Italy’s recent move to introduce retroactive anti-solar measures is a form of robbery according Photon Energy’s CEO Georg Hotar.
And while it’s to be expected that the Southern European country’s move would have investors and many in the industry foaming at the mouth, it’s still quite hard not to agree that it is essentially robbery, and perhaps even harder to rationalize.

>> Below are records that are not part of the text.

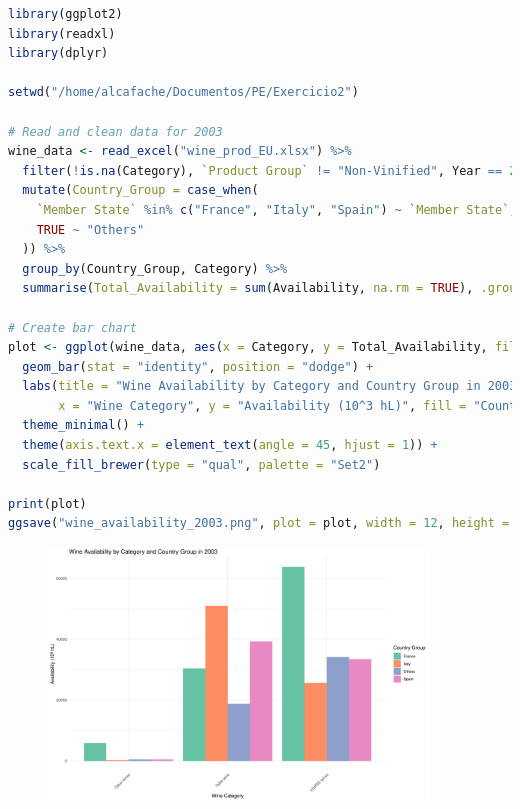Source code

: \documentclass[11pt,a4paper]{article}
\begin{document}
\begin{lstlisting}[language=R]
library(ggplot2)
library(readxl)
library(dplyr)

setwd("/home/alcafache/Documentos/PE/Exercicio2")

# Read and clean data for 2003
wine_data <- read_excel("wine_prod_EU.xlsx") %>%
  filter(!is.na(Category), `Product Group` != "Non-Vinified", Year == 2003) %>%
  mutate(Country_Group = case_when(
    `Member State` %in% c("France", "Italy", "Spain") ~ `Member State`,
    TRUE ~ "Others"
  )) %>%
  group_by(Country_Group, Category) %>%
  summarise(Total_Availability = sum(Availability, na.rm = TRUE), .groups = 'drop')

# Create bar chart
plot <- ggplot(wine_data, aes(x = Category, y = Total_Availability, fill = Country_Group)) +
  geom_bar(stat = "identity", position = "dodge") +
  labs(title = "Wine Availability by Category and Country Group in 2003",
       x = "Wine Category", y = "Availability (10^3 hL)", fill = "Country Group") +
  theme_minimal() +
  theme(axis.text.x = element_text(angle = 45, hjust = 1)) +
  scale_fill_brewer(type = "qual", palette = "Set2")

print(plot)
ggsave("wine_availability_2003.png", plot = plot, width = 12, height = 8, dpi = 300)
\end{lstlisting}

\begin{figure}[htbp]
    \centering
    \includegraphics[width=0.9\textwidth]{wine_availability_2003.png}
\end{figure}
\end{document}
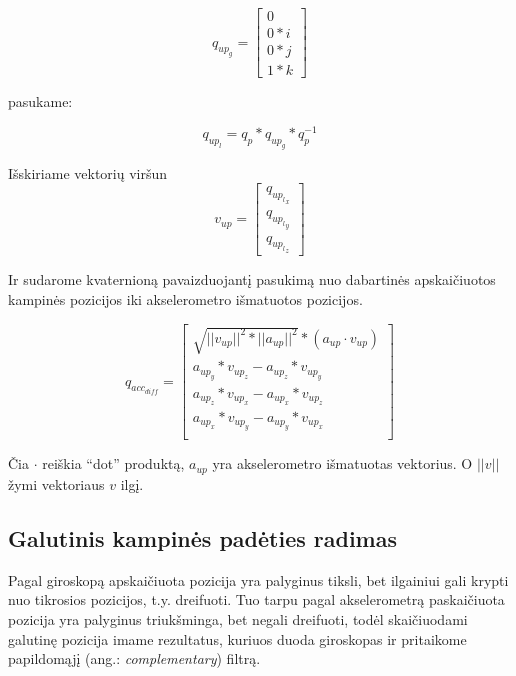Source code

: \documentclass[12pt, a4paper, lithuanian, final]{article}
\begin{document}
\begin{equation}
	q_{up_g} = \left[
		\begin{array}{c}
			0 \\
			0 * i \\
			0 * j \\
			1 * k
		\end{array}
	\right]
\end{equation}

pasukame:

\begin{equation}
	q_{up_l} = q_{p} * q_{up_g} * q_{p}^{-1}
\end{equation}

Išskiriame vektorių viršun
\begin{equation}
	v_{up} = \left[
		\begin{array}{c}
			q_{{up_l}_x} \\
			q_{{up_l}_y} \\
			q_{{up_l}_z}
		\end{array}
	\right]
\end{equation}

Ir sudarome kvaternioną pavaizduojantį pasukimą nuo dabartinės apskaičiuotos kampinės pozicijos iki akselerometro išmatuotos pozicijos.

\begin{equation}
	q_{acc_{diff}} = \left[
		\begin{array}{c}
			\sqrt{ ||v_{up}||^2 * ||a_{up}||^2 } * (a_{up} \cdot v_{up}) \\
			a_{up_y} * v_{up_z} - a_{up_z} * v_{up_y}  \\
			a_{up_z} * v_{up_x} - a_{up_x} * v_{up_z}  \\
			a_{up_x} * v_{up_y} - a_{up_y} * v_{up_x}  \\
		\end{array}
	\right]
\end{equation}

Čia $\cdot$ reiškia "`dot"' produktą, $a_{up}$ yra akselerometro išmatuotas vektorius. O $||v||$ žymi vektoriaus $v$ ilgį.


\subsection{Galutinis kampinės padėties radimas}

Pagal giroskopą apskaičiuota pozicija yra palyginus tiksli, bet ilgainiui gali krypti nuo tikrosios pozicijos, t.y. dreifuoti.
Tuo tarpu pagal akselerometrą paskaičiuota pozicija yra palyginus triukšminga, bet negali dreifuoti, todėl skaičiuodami galutinę pozicija imame rezultatus, kuriuos duoda giroskopas ir pritaikome papildomąjį (ang.: \textit{complementary}) filtrą.
\end{document}
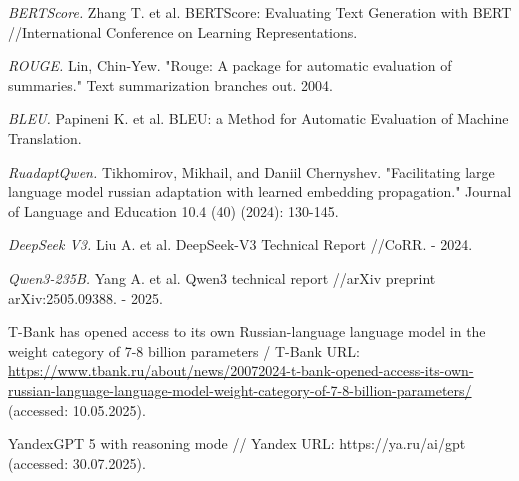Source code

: \documentclass{superfri}
\begin{document}
\begin{thebibliography}{99}
\textit{BERTScore.}
Zhang T. et al. BERTScore: Evaluating Text Generation with BERT //International Conference on Learning Representations.

\textit{ROUGE.}
Lin, Chin-Yew. "Rouge: A package for automatic evaluation of summaries." Text summarization branches out. 2004.

\textit{BLEU.}
Papineni K. et al. BLEU: a Method for Automatic Evaluation of Machine Translation.

\textit{RuadaptQwen.}
Tikhomirov, Mikhail, and Daniil Chernyshev. "Facilitating large language model russian adaptation with learned embedding propagation." Journal of Language and Education 10.4 (40) (2024): 130-145.

\textit{DeepSeek V3.}
Liu A. et al. DeepSeek-V3 Technical Report //CoRR. - 2024.

\textit{Qwen3-\allowbreak 235B.}
Yang A. et al. Qwen3 technical report //arXiv preprint arXiv:2505.09388. - 2025.

T-Bank has opened access to its own Russian-language language model in the weight category of 7-8 billion parameters / T-Bank URL: \url{https://www.tbank.ru/about/news/20072024-t-bank-opened-access-its-own-russian-language-language-model-weight-category-of-7-8-billion-parameters/} (accessed: 10.05.2025).

YandexGPT 5 with reasoning mode // Yandex URL: https://ya.ru/ai/gpt (accessed: 30.07.2025).

\end{thebibliography}
\end{document}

Image Credit: Solar Italy via Wikimedia Commons
What is a country that is so hugely dependent upon imports for its energy doing destroying its only real avenue for improved energy independence? Especially when you factor in the ever-rising price of importing energy, and the ever-growing instability of many of the energy-supplying regions of the world?
Really makes you wonder.
Italy’s recent move is largely expected to “cripple equity investment and damage the country’s reputation.” The country certainly isn’t alone in that regard, though, as Photon Energy notes:
Italy has joined the ranks of other European Banana Republics such as Spain, Greece, Bulgaria, Romania, Slovakia and the Czech Republic by spreading the anti-solar cancer of retroactive measures against operating PV assets. Wrapped in legislation designed to increase competitiveness, the Italian government is delivering a fatal blow to equity investors in PV plants with a capacity of 200+ KWp, undermining any remaining confidence of financial and industrial investors in Italy as a credible investment destination.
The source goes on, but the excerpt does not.